Трудно понять, откуда взяли светские хронисты такую чушь. Беда в том, что хотя в 1949-1950 годах Даулинг неоднократно ездила в Америку, ни о каком возвращении в Новый Свет на этом этапе не было и речи – она продолжала жить, работать и делать карьеру в Италии. Более того, она бросила (или не бросила, а только в последний раз поссорилась с) Павезе в Риме. Бог знает из-за чего. Есть веские основания предполагать, что не было даже речи об окончательном разрыве. Куда вероятнее, что Павезе поймал Даулинг на флирте, а то и романе с очередным итальянским, французским или американским гением (или плейбоем). Ее официальная биография такими романами изобилует. Отмечу – среди поклонников Констанс (помимо плейбоев) были Сартр, Моравия, Хемингуэй, Сомерсет Моэм, Роберт Капа и Джордж Б. Шоу – только выбирай. Согласно доброжелательным источникам, когда из-за смерти Павезе поднялся газетный шум, Даулинг якобы удивилась: "Я и не знала, что он был такой знаменитый". Вообще говоря, явная чушь – Констанс прекрасно знала цену мужчинам. Однако стоит иметь в виду, что рядом с Сартром Павезе действительно не мог считаться первостатейной звездой. Или даже рядом с Шоу. Нельзя исключить, что Павезе, гордый своим первоначальным успехом у красавицы актрисы, был до какой-то степени травмирован тем, что Даулинг не рвалась за него замуж. Ему, только что вошедшему в гламурную игру, наверняка хотелось окончательно утереть нос Хемингуэю! Беда в том, что игроком он был плохим. Кроме того, мы помним, что Хемингуэй (как и Павезе) покончил с собой – хотя и не из-за любви. И даже не из-за Прекрасной дамы. Безразлично, с хриплым или, напротив, певучим голосом.
В любом случае, он ушел – а она осталась. Осталась, как было завещано, in order (чтобы) to endure. Вдобавок, осталась в Италии.
У Даулинг были на то, самое меньшее, профессиональные резоны. Как раз в 1950 году наступил пик ее итальянской карьеры – она снялась (кажется, еще до самоубийства Павезе) в фильме Miss Italia на пару с юной Джиной Лоллобриджидой и имела немалый успех. Дальше, увы, дело не пошло – на нее начали косо смотреть. Как мы уже говорили, слава демонической женщины почти сразу сломала Даулинг карьеру. Она отработала (в 1951 году) в еще двух итальянских фильмах (City of Pain и Stormbound), но уже в эпизодических ролях. Больше предложений работы не было (прокаженная).
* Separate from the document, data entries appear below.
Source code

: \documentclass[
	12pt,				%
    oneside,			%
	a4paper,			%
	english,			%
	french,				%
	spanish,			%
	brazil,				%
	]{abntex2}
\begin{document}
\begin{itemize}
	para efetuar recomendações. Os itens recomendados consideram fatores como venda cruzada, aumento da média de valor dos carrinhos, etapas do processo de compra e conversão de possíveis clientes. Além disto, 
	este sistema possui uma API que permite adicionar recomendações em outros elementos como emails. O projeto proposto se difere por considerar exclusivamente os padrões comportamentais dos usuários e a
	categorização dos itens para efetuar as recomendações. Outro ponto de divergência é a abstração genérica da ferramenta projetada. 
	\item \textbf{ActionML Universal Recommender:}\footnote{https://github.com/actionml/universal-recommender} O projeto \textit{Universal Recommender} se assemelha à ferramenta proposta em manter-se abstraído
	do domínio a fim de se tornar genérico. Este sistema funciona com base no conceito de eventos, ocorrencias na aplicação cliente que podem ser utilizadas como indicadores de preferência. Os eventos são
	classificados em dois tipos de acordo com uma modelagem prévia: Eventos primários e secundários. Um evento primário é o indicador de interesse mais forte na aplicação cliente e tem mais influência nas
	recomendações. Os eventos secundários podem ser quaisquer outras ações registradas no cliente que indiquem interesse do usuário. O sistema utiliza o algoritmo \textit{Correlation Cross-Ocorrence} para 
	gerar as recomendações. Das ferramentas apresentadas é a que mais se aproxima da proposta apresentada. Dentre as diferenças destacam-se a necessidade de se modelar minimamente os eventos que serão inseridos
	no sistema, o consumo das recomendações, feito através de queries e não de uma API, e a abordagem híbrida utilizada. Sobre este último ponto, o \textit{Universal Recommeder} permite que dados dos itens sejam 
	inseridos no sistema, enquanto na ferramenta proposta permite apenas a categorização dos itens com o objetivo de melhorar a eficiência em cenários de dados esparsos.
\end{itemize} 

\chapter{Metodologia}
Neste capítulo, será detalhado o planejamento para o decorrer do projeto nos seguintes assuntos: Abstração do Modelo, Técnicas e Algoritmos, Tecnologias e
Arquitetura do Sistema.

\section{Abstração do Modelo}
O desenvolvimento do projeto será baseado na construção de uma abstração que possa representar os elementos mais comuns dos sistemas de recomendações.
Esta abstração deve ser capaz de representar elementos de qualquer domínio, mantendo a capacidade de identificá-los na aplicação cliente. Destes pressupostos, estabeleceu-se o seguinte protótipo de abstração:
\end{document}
В этом самом печальном 1951 году ей пришлось вернуться в Нью-Йорк. От красивой и богатой жизни в Риме (включавшей потрясающих мужчин и роскошную квартиру) остались одни воспоминания. Она довольно долго ютилась в крошечной квартирке на Ист-Сайде. Денег не было. Будущего не было. Ничего не было. Только настоящее, бессмысленное и беспощадное, как в ранней юности, когда она искала любую работу за пятьдесят центов в час, а иногда и меньше.
Даулинг жила в Нью-Йорке, почти нищенствуя. Крутилась в актерских, театральных кругах, но не вписывалась в них. Какое-то проклятие. Ей был всего 31 год. Она была прекрасна. Тем не менее, бывшие коллеги и любовники, в том числе, богатый и знаменитый Эли Казан, ради которого она когда-то многим пожертвовала, ничего не хотели для нее сделать. Карьера казалась конченной. Жизнь тоже? Какая ерунда! Жизнь (endurance, как в "Короле Лире", потом – кто знает?) продолжалась.
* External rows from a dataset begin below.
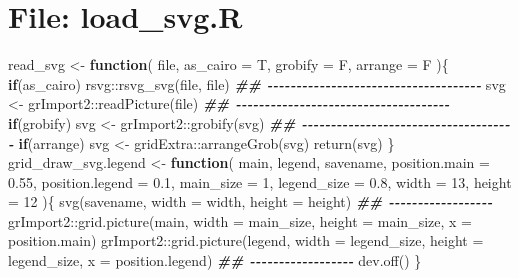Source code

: \documentclass[
]{article}
\newenvironment{Shaded}{\begin{snugshade}}{\end{snugshade}}
\newcommand{\AttributeTok}[1]{\textcolor[rgb]{0.77,0.63,0.00}{#1}}
\newcommand{\ControlFlowTok}[1]{\textcolor[rgb]{0.13,0.29,0.53}{\textbf{#1}}}
\newcommand{\DecValTok}[1]{\textcolor[rgb]{0.00,0.00,0.81}{#1}}
\newcommand{\DocumentationTok}[1]{\textcolor[rgb]{0.56,0.35,0.01}{\textbf{\textit{#1}}}}
\newcommand{\FloatTok}[1]{\textcolor[rgb]{0.00,0.00,0.81}{#1}}
\newcommand{\FunctionTok}[1]{\textcolor[rgb]{0.00,0.00,0.00}{#1}}
\newcommand{\NormalTok}[1]{#1}
\newcommand{\OtherTok}[1]{\textcolor[rgb]{0.56,0.35,0.01}{#1}}
\newcommand{\SpecialCharTok}[1]{\textcolor[rgb]{0.00,0.00,0.00}{#1}}
\begin{document}
\hypertarget{file-load_svg.r}{%
\section{File: load\_svg.R}\label{file-load_svg.r}}

\begin{Shaded}
\begin{Highlighting}[]
\NormalTok{read\_svg }\OtherTok{\textless{}{-}} 
  \ControlFlowTok{function}\NormalTok{(}
\NormalTok{           file,}
           \AttributeTok{as\_cairo =}\NormalTok{ T,}
           \AttributeTok{grobify =}\NormalTok{ F,}
           \AttributeTok{arrange =}\NormalTok{ F}
\NormalTok{           )\{}
    \ControlFlowTok{if}\NormalTok{(as\_cairo)}
\NormalTok{      rsvg}\SpecialCharTok{::}\FunctionTok{rsvg\_svg}\NormalTok{(file, file)}
    \DocumentationTok{\#\# {-}{-}{-}{-}{-}{-}{-}{-}{-}{-}{-}{-}{-}{-}{-}{-}{-}{-}{-}{-}{-}{-}{-}{-}{-}{-}{-}{-}{-}{-}{-}{-}{-}{-}{-}{-}{-} }
\NormalTok{    svg }\OtherTok{\textless{}{-}}\NormalTok{ grImport2}\SpecialCharTok{::}\FunctionTok{readPicture}\NormalTok{(file)}
    \DocumentationTok{\#\# {-}{-}{-}{-}{-}{-}{-}{-}{-}{-}{-}{-}{-}{-}{-}{-}{-}{-}{-}{-}{-}{-}{-}{-}{-}{-}{-}{-}{-}{-}{-}{-}{-}{-}{-}{-}{-} }
    \ControlFlowTok{if}\NormalTok{(grobify)}
\NormalTok{      svg }\OtherTok{\textless{}{-}}\NormalTok{ grImport2}\SpecialCharTok{::}\FunctionTok{grobify}\NormalTok{(svg)}
    \DocumentationTok{\#\# {-}{-}{-}{-}{-}{-}{-}{-}{-}{-}{-}{-}{-}{-}{-}{-}{-}{-}{-}{-}{-}{-}{-}{-}{-}{-}{-}{-}{-}{-}{-}{-}{-}{-}{-}{-}{-} }
    \ControlFlowTok{if}\NormalTok{(arrange)}
\NormalTok{      svg }\OtherTok{\textless{}{-}}\NormalTok{ gridExtra}\SpecialCharTok{::}\FunctionTok{arrangeGrob}\NormalTok{(svg)}
    \FunctionTok{return}\NormalTok{(svg)}
\NormalTok{  \}}
\NormalTok{grid\_draw\_svg.legend }\OtherTok{\textless{}{-}} 
  \ControlFlowTok{function}\NormalTok{(}
\NormalTok{           main,}
\NormalTok{           legend,}
\NormalTok{           savename,}
           \AttributeTok{position.main =} \FloatTok{0.55}\NormalTok{,}
           \AttributeTok{position.legend =} \FloatTok{0.1}\NormalTok{,}
           \AttributeTok{main\_size =} \DecValTok{1}\NormalTok{,}
           \AttributeTok{legend\_size =} \FloatTok{0.8}\NormalTok{,}
           \AttributeTok{width =} \DecValTok{13}\NormalTok{,}
           \AttributeTok{height =} \DecValTok{12}
\NormalTok{           )\{}
    \FunctionTok{svg}\NormalTok{(savename, }\AttributeTok{width =}\NormalTok{ width, }\AttributeTok{height =}\NormalTok{ height)}
    \DocumentationTok{\#\# {-}{-}{-}{-}{-}{-}{-}{-}{-}{-}{-}{-}{-}{-}{-}{-}{-}{-} }
\NormalTok{    grImport2}\SpecialCharTok{::}\FunctionTok{grid.picture}\NormalTok{(main, }\AttributeTok{width =}\NormalTok{ main\_size, }\AttributeTok{height =}\NormalTok{ main\_size, }\AttributeTok{x =}\NormalTok{ position.main)}
\NormalTok{    grImport2}\SpecialCharTok{::}\FunctionTok{grid.picture}\NormalTok{(legend, }\AttributeTok{width =}\NormalTok{ legend\_size, }\AttributeTok{height =}\NormalTok{ legend\_size, }\AttributeTok{x =}\NormalTok{ position.legend)}
    \DocumentationTok{\#\# {-}{-}{-}{-}{-}{-}{-}{-}{-}{-}{-}{-}{-}{-}{-}{-}{-}{-} }
    \FunctionTok{dev.off}\NormalTok{()}
\NormalTok{  \}}
\end{Highlighting}
\end{Shaded}
\end{document}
Вскоре на горизонте появилась Шелли Винтерс (Shelley Winters), старая, добрая, любимая приятельница (тесно дружившая не только с Констанс Даулинг, но и с Мерилин Монро, с которой в юности делила комнату), урожденная Шрифт [Schrift], самая настоящая выдающаяся актриса, дочь еврейского портного и еврейской певицы, чью фамилию она превратила в псевдоним, с годами кинозвезда (две номинации на "Оскар" в петлице), вдобавок, модная писательница, вдобавок, обладательница невероятного романтического списка – да и просто фантастической истории, только другой12; умерла она [почти как Лиля Брик] в январе 2006 года, в 85 лет, через несколько часов после четвертой свадьбы). Шелли уговорила Даулинг бросить Нью-Йорк и переехать на Запад, в Голливуд, к сестре, к знакомым, – начать карьеру заново. Даулинг немного поколебалась – и решилась. Очевидцы рассказывают, что ей хватило трех часов, чтобы поплакать и собрать нехитрые пожитки.
I tuoi occhi Твои глаза
Saranno una vana parola, Станут пустым словом…
Дело за малым – где взять деньги на билеты? Шелли, только что получившая новую роль в Голливуде, легко решила эту проблему. Она обменяла свой халявный билет первого класса на два пассажирских – и подруги сели в поезд.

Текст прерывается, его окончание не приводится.